Ungläubig sehe ich meinen Bruder an.

»Hans, was ist das?«

»Radio. Nachrichten.« Hans grinst. »Das geht schon seit Tagen so. Ein Störsender, der auf der gleichen Wellenlänge wie der Deutschlandsender sendet.«

»Aber das ist doch verboten.«

»Warum, denkst du, habe ich die Tür zugemacht?« Hans dreht am Radio und stellt einen anderen Sender ein. Schlagermusik.

»Das ist kein Spaß, Hans.«

»Nein«, sagt er und feixt, »das ist kein Spaß.«

»Und – glaubst du das?«

»Was?«

»Dass Hitler lügt.«

»Quatsch. Die wollen uns nur fertigmachen. Verunsichern. Die sind neidisch.«

Minuten später geht die Tür auf. Mein Vater ist zurück.

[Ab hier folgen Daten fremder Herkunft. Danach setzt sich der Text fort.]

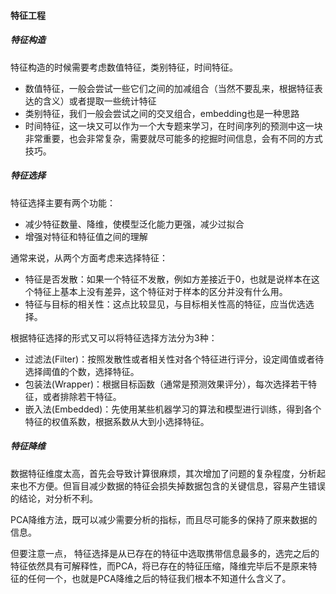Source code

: #### 特征工程

##### 特征构造

特征构造的时候需要考虑数值特征，类别特征，时间特征。

- 数值特征，一般会尝试一些它们之间的加减组合（当然不要乱来，根据特征表达的含义）或者提取一些统计特征
- 类别特征，我们一般会尝试之间的交叉组合，embedding也是一种思路
- 时间特征，这一块又可以作为一个大专题来学习，在时间序列的预测中这一块非常重要，也会非常复杂，需要就尽可能多的挖掘时间信息，会有不同的方式技巧。

##### 特征选择

特征选择主要有两个功能：

- 减少特征数量、降维，使模型泛化能力更强，减少过拟合
- 增强对特征和特征值之间的理解



通常来说，从两个方面考虑来选择特征：

- 特征是否发散：如果一个特征不发散，例如方差接近于0，也就是说样本在这个特征上基本上没有差异，这个特征对于样本的区分并没有什么用。
- 特征与目标的相关性：这点比较显见，与目标相关性高的特征，应当优选选择。



根据特征选择的形式又可以将特征选择方法分为3种：

- 过滤法(Filter)：按照发散性或者相关性对各个特征进行评分，设定阈值或者待选择阈值的个数，选择特征。
- 包装法(Wrapper)：根据目标函数（通常是预测效果评分），每次选择若干特征，或者排除若干特征。
- 嵌入法(Embedded)：先使用某些机器学习的算法和模型进行训练，得到各个特征的权值系数，根据系数从大到小选择特征。

##### 特征降维

数据特征维度太高，首先会导致计算很麻烦，其次增加了问题的复杂程度，分析起来也不方便。但盲目减少数据的特征会损失掉数据包含的关键信息，容易产生错误的结论，对分析不利。

PCA降维方法，既可以减少需要分析的指标，而且尽可能多的保持了原来数据的信息。

但要注意一点， 特征选择是从已存在的特征中选取携带信息最多的，选完之后的特征依然具有可解释性，而PCA，将已存在的特征压缩，降维完毕后不是原来特征的任何一个，也就是PCA降维之后的特征我们根本不知道什么含义了。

»Nanu, habt ihr Geheimnisse?«

»Wir wollten Mama nicht stören. Sie studiert Modezeitschriften.«

»Sie sucht sich bestimmt ein Abendkleid für Berlin aus.«

»Berlin? Wir fahren nach Berlin?«, juble ich überrascht.

Mein Vater schüttelt den Kopf. »Eure Mutter und ich fahren im November nach Berlin, und wir werden dort so viele Termine wahrnehmen müssen, dass wir entschieden haben, ohne euch zu fahren. Ihr würdet nur im Hotelzimmer herumsitzen.«

»Würden wir nicht«, mault Hans. »Wir würden uns auf eigene Faust Berlin anschauen.«

Papa sieht Hans an und zieht die Stirn in Falten. »Papperlapapp! Oma und Opa werden in der Zeit hier wohnen, und im nächsten Sommer, wenn der Krieg vorbei ist, fahren wir alle gemeinsam nach Berlin. Versprochen. Und jetzt seht zu, dass das Spülwasser nicht kalt wird.«

Am Abend falle ich in mein weiches, warmes Bett und schließe die Augen. Ich bin todmüde, kann aber nicht einschlafen. So viele Gedanken gehen mir im Kopf herum. Ich starre die Wand an und zähle die Rosen an der Stuckdecke. Du sollst nicht lügen. Hitler lügt. Solche Sätze spuken in meinem Kopf. Ich denke an Werner, seinen Kuss spüre ich immer noch auf meinen Lippen. Im Licht der Nachttischlampe leuchtet das rosa Papier von Mathildas letztem Brief.